Novos empregos, afirmou, estão aparecendo na base da pirâmide econômica, os empregos no meio estão sendo perdidos para a automação e a exportação de vagas, e, agora, o crescimento das vagas no topo está se desacelerando devido à automação.
"O impacto econômico será enorme", disse Tom Mitchell, diretor do departamento de aprendizado com máquinas da Universidade Carnegie Mellon, em Pittsburgh. "Estamos no início de um período de dez anos em que transitaremos dos computadores que não conseguem entender a linguagem para um ponto em que os computadores conseguirão entender bastante coisa da linguagem."
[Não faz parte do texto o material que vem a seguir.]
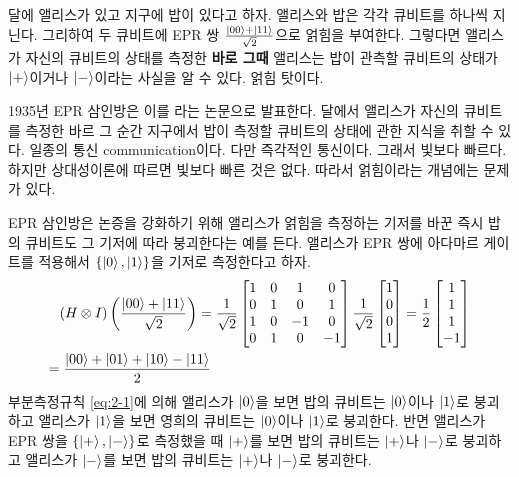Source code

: \documentclass[a4paper,chapter,atbegshi]{oblivoir}
\begin{document}
\begin{mdframed}
달에 앨리스가 있고 지구에 밥이 있다고 하자. 앨리스와 밥은 각각 큐비트를
하나씩 지닌다. 그리하여 두 큐비트에 EPR 쌍 $\frac{\ket{00}+\ket{11}}{\sqrt2}$으로
얽힘을 부여한다. 그렇다면 앨리스가 자신의 큐비트의 상태를 측정한
\textbf{바로 그때} 앨리스는 밥이 관측할 큐비트의 상태가 $\ket{+}$이거나
$\ket{-}$이라는 사실을 알 수 있다. 얽힘 탓이다.
\end{mdframed}

1935년 EPR 삼인방은 이를 라는 논문으로 발표한다. 
달에서 앨리스가 자신의 큐비트를 측정한 바르 그 순간 지구에서 밥이
측정할 큐비트의 상태에 관한 지식을 취할 수 있다. 일종의 통신{\tiny 
communication}이다. 다만 즉각적인 통신이다. 그래서 빛보다 빠르다. 
하지만 상대성이론에 따르면 빛보다 빠른 것은 없다. 따라서 얽힘이라는
개념에는 문제가 있다.

EPR 삼인방은 논증을 강화하기 위해 앨리스가 얽힘을 측정하는 기저를 바꾼
즉시 밥의 큐비트도 그 기저에 따라 붕괴한다는 예를 든다. 앨리스가 EPR 쌍에
아다마르 게이트를 적용해서 $\{\ket0,\ket1\}$을 기저로 측정한다고 하자.
\begin{align*}
  &(H\otimes I)\left(\frac{\ket{00}+\ket{11}}{\sqrt2}\right)
  =\frac{1}{\sqrt2}
  \begin{bmatrix}
    1&0&1&0 \\ 0&1&0&1 \\ 1&0&-1&0 \\0&1&0&-1
  \end{bmatrix}
  \frac{1}{\sqrt2}\begin{bmatrix}1\\0\\0\\1\end{bmatrix}
  =
  \frac{1}{2}\begin{bmatrix}1\\1\\1\\-1\end{bmatrix}\\=&\;
  \frac{\ket{00}+\ket{01}+\ket{10}-\ket{11}}{2} 
\end{align*}
부분측정규칙 \ref{eq:2-1}에 의해 앨리스가 $\ket0$을 보면 밥의 큐비트는
$\ket0$이나 $\ket1$로 붕괴하고 앨리스가 $\ket1$을 보면 영희의 큐비트는 
$\ket0$이나 $\ket1$로 붕괴한다. 반면 앨리스가 EPR 쌍을 $\{\ket+,\ket-\}$로
측정했을 때 $\ket+$를 보면 밥의 큐비트는 $\ket+$나 $\ket-$로 붕괴하고
앨리스가 $\ket-$를 보면 밥의 큐비트는 $\ket+$나 $\ket-$로 붕괴한다.
\end{document}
As tecnologias mais básicas de "e-descoberta" usam a busca por palavras específicas para localizar e classificar documentos pertinentes. Programas mais avançados filtram os documentos numa grande teia de definições. Um software que adote uma abordagem sociológica pode imitar os poderes dedutivos de Sherlock Holmes.
A empresa Cataphora, do Vale do Silício, coloca seu software para procurar "anomalias digitais" que criminosos do colarinho branco criam na tentativa de esconder suas atividades.
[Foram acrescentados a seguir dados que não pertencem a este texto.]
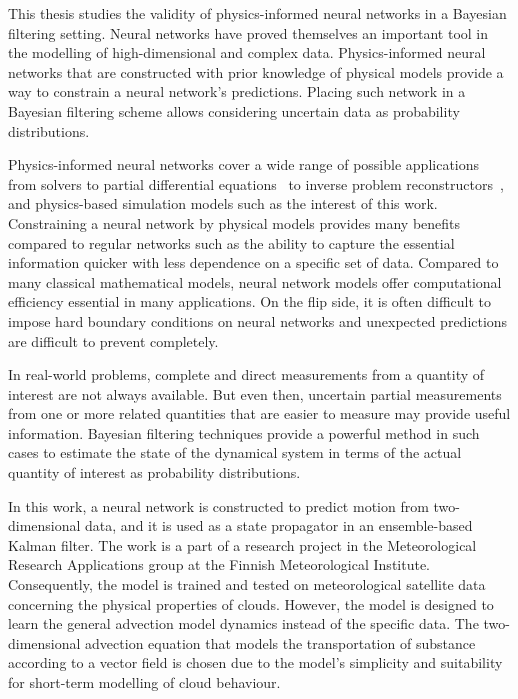 This thesis studies the validity of physics-informed neural networks in a Bayesian filtering setting.
Neural networks have proved themselves an important tool in the modelling of high-dimensional and complex data.
Physics-informed neural networks that are constructed with prior knowledge of physical models provide a way to constrain a neural network's predictions.
Placing such network in a Bayesian filtering scheme allows considering uncertain data as probability distributions.

Physics-informed neural networks cover a wide range of possible applications from solvers to partial differential equations~\cite{pinnpde} to inverse problem reconstructors~\cite{hauptmann}, and physics-based simulation models such as the interest of this work.
Constraining a neural network by physical models provides many benefits compared to regular networks such as the ability to capture the essential information quicker with less dependence on a specific set of data.
Compared to many classical mathematical models, neural network models offer computational efficiency essential in many applications.
On the flip side, it is often difficult to impose hard boundary conditions on neural networks and unexpected predictions are difficult to prevent completely.

In real-world problems, complete and direct measurements from a quantity of interest are not always available.
But even then, uncertain partial measurements from one or more related quantities that are easier to measure may provide useful information.
Bayesian filtering techniques provide a powerful method in such cases to estimate the state of the dynamical system in terms of the actual quantity of interest as probability distributions.  

In this work, a neural network is constructed to predict motion from two-dimensional data, and it is used as a state propagator in an ensemble-based Kalman filter.
The work is a part of a research project in the Meteorological Research Applications group at the Finnish Meteorological Institute.
Consequently, the model is trained and tested on meteorological satellite data concerning the physical properties of clouds.
However, the model is designed to learn the general advection model dynamics instead of the specific data.
The two-dimensional advection equation that models the transportation of substance according to a vector field is chosen due to the model's simplicity and suitability for short-term modelling of cloud behaviour.

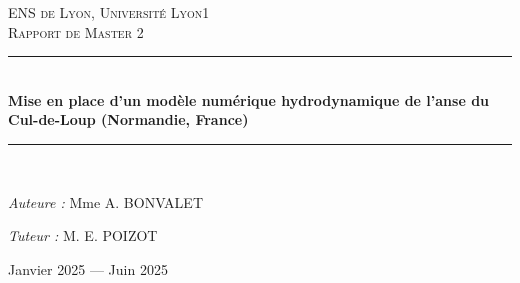 \documentclass[10pt,a4paper,titlepage]{article}
\newcommand{\HRule}{\rule{\linewidth}{0.5mm}}
\begin{document}
    \begin{titlepage}
        \begin{sffamily}
            \begin{center}


                \textsc{\LARGE ENS de Lyon, Université Lyon1}\\[2cm]

                \textsc{\Large Rapport de Master 2}\\[1.5cm]

                \HRule \\[0.4cm]
                { \huge \bfseries Mise en place d’un modèle numérique hydrodynamique de l’anse du Cul-de-Loup (Normandie, France)\\ [0.4cm] }

                \HRule \\[2cm]

                \begin{minipage}{0.4\textwidth}
                    \begin{flushleft} \large
                        \emph{Auteure :} Mme \textsc{A. BONVALET}\\
                    \end{flushleft}
                \end{minipage}
                \begin{minipage}{0.4\textwidth}
                    \begin{flushright} \large
                        \emph{Tuteur :} M. \textsc{E. POIZOT}\\
                    \end{flushright}
                \end{minipage}

                \vfill

                {\large Janvier 2025 — Juin 2025}

            \end{center}
        \end{sffamily}
    \end{titlepage}
\end{document}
O software pode, por exemplo, encontrar os momentos "me liga" -quando um empregado decide ter uma conversa particular para esconder determinada ação.
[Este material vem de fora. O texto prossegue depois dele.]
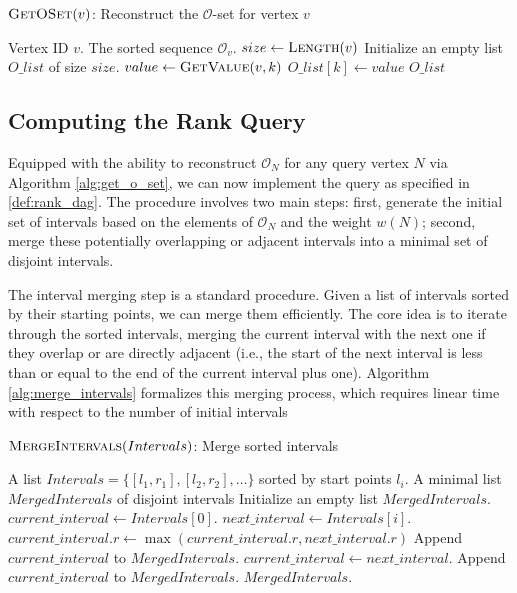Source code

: \begin{algorithm}
    \caption{$\textsc{GetOSet}(v)$: Reconstruct the $\mathcal{O}$-set for vertex $v$}
    \label{alg:get_o_set}
    \small
    \begin{algorithmic}[1]
        \Require Vertex ID $v$.
        \Ensure The sorted sequence $\mathcal{O}_v$.
        \State $size \gets \textsc{Length}(v)$
        \State Initialize an empty list $O\_list$ of size $size$.
        \State $value \gets \textsc{GetValue}(v, k)$
        \State $O\_list[k] \gets value$
        \EndFor
        \State \Return $O\_list$
    \end{algorithmic}
\end{algorithm}

\subsection{Computing the Rank Query}
\label{subsec:computing_rank}

Equipped with the ability to reconstruct $\mathcal{O}_N$ for any query vertex $N$ via Algorithm \ref{alg:get_o_set}, we can now implement the \Rank{} query as specified in \ref{def:rank_dag}. The procedure involves two main steps: first, generate the initial set of intervals based on the elements of $\mathcal{O}_N$ and the weight $w(N)$; second, merge these potentially overlapping or adjacent intervals into a minimal set of disjoint intervals.

The interval merging step is a standard procedure. Given a list of intervals sorted by their starting points, we can merge them efficiently. The core idea is to iterate through the sorted intervals, merging the current interval with the next one if they overlap or are directly adjacent (i.e., the start of the next interval is less than or equal to the end of the current interval plus one). Algorithm \ref{alg:merge_intervals} formalizes this merging process, which requires linear time with respect to the number of initial intervals
\begin{algorithm}[htbp]
    \caption{$\textsc{MergeIntervals}(Intervals)$: Merge sorted intervals}
    \label{alg:merge_intervals}
    \small
    \begin{algorithmic}[1]
        \Require A list $Intervals = \{[l_1, r_1], [l_2, r_2], \dots\}$ sorted by start points $l_i$.
        \Ensure A minimal list $MergedIntervals$ of disjoint intervals
        \State Initialize an empty list $MergedIntervals$.
        \State $current\_interval \gets Intervals[0]$.
        \State $next\_interval \gets Intervals[i]$.
        \State $current\_interval.r \gets \max(current\_interval.r, next\_interval.r)$
        \Else
        \State Append $current\_interval$ to $MergedIntervals$.
        \State $current\_interval \gets next\_interval$.
        \EndIf
        \EndFor
        \State Append $current\_interval$ to $MergedIntervals$.
        \EndIf
        \State \Return $MergedIntervals$.
    \end{algorithmic}
\end{algorithm}


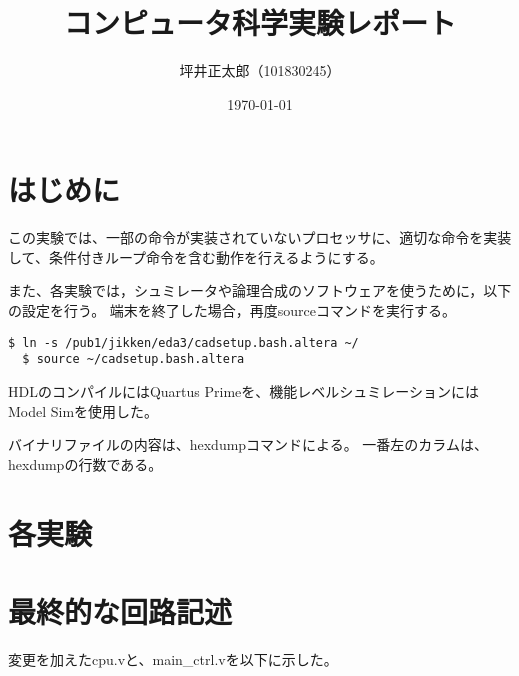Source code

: \documentclass[a4paper,15pt]{jsarticle}
\begin{document}
\title{コンピュータ科学実験レポート}
\author{坪井正太郎（101830245）}
\date{\today}
\maketitle

\section*{はじめに}
この実験では、一部の命令が実装されていないプロセッサに、適切な命令を実装して、条件付きループ命令を含む動作を行えるようにする。

また、各実験では，シュミレータや論理合成のソフトウェアを使うために，以下の設定を行う。
端末を終了した場合，再度sourceコマンドを実行する。
\begin{lstlisting}[caption={設定の読み込み},label={設定の読み込み}]
  $ ln -s /pub1/jikken/eda3/cadsetup.bash.altera ~/
  $ source ~/cadsetup.bash.altera
\end{lstlisting}

HDLのコンパイルにはQuartus Primeを、機能レベルシュミレーションにはModel Simを使用した。

バイナリファイルの内容は、hexdumpコマンドによる。
一番左のカラムは、hexdumpの行数である。

\section*{各実験}








\section{最終的な回路記述}
変更を加えたcpu.vと、main\_ctrl.vを以下に示した。


\end{document}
"É um meio de mostrar quem vazou a informação, quem é influente na organização, ou quando um documento delicado como uma declaração à SEC está sendo editada um número incomum de vezes, ou com um número incomum de maneiras, por um tipo ou número incomum de pessoas", disse Elizabeth Charnock, fundadora da Cataphora.
O software também pode detectar mudanças sutis no estilo dos e-mails. "Você tende a dividir muito menos os infinitivos [uma construção do inglês considerada deselegante] quando acha que o FBI pode estar lendo seus e-mails", disse Steve Roberts, diretor de tecnologia da Cataphora.
Essas ferramentas têm uma dívida com uma fonte improvável, mas apropriada: o banco de dados de correio eletrônico conhecido como o Corpus Enron.
Em outubro de 2003, Andrew McCallum, cientista da computação da Universidade de Massachusetts, em Amherst, leu que o governo federal tinha uma coleção de mais de 5 milhões de mensagens relacionadas ao processo contra a Enron. Ele adquiriu uma cópia do banco de dados por US$ 10 mil e a disponibilizou gratuitamente a pesquisadores acadêmicos e corporativos.
Desde então, isso se tornou a base de uma nova ciência -e seu valor se mantém, já que questões de privacidade, geralmente, impedem o acesso a grandes coleções de e-mails. O Corpus Enron levou a uma melhor compreensão sobre o uso da linguagem e o funcionamento das redes sociais.
Mas alguns especialistas veem limites nessa tecnologia.
"Os documentos que o processo libera ainda precisam ser lidos por alguém", afirmou Herbert Roitblat, da consultoria OrcaTec, de Atlanta.
Quantificar o impacto desses programas sobre os empregos é difícil. Mike Lynch, criador da Autonomy, uma empresa britânica de "e-descoberta", avalia que, com a substituição da pesquisa manual pela digital, bastará um advogado para fazer um trabalho que antes exigiria 500; o contingente pode ser reduzido em mais 50% com uma nova geração de softwares capazes de detectar duplicatas e encontrar grupos de documentos importantes sobre determinado tópico.
Os computadores parecem bons nos seus novos empregos. Herr usou um software de "e-descoberta" para reanalisar trabalhos feitos por advogados do seu escritório nas décadas de 1980 e 90.
Descobriu que a precisão dos humanos era de apenas 60%. "Pense em quanto dinheiro foi gasto para que fosse apenas pouco melhor que um cara ou coroa."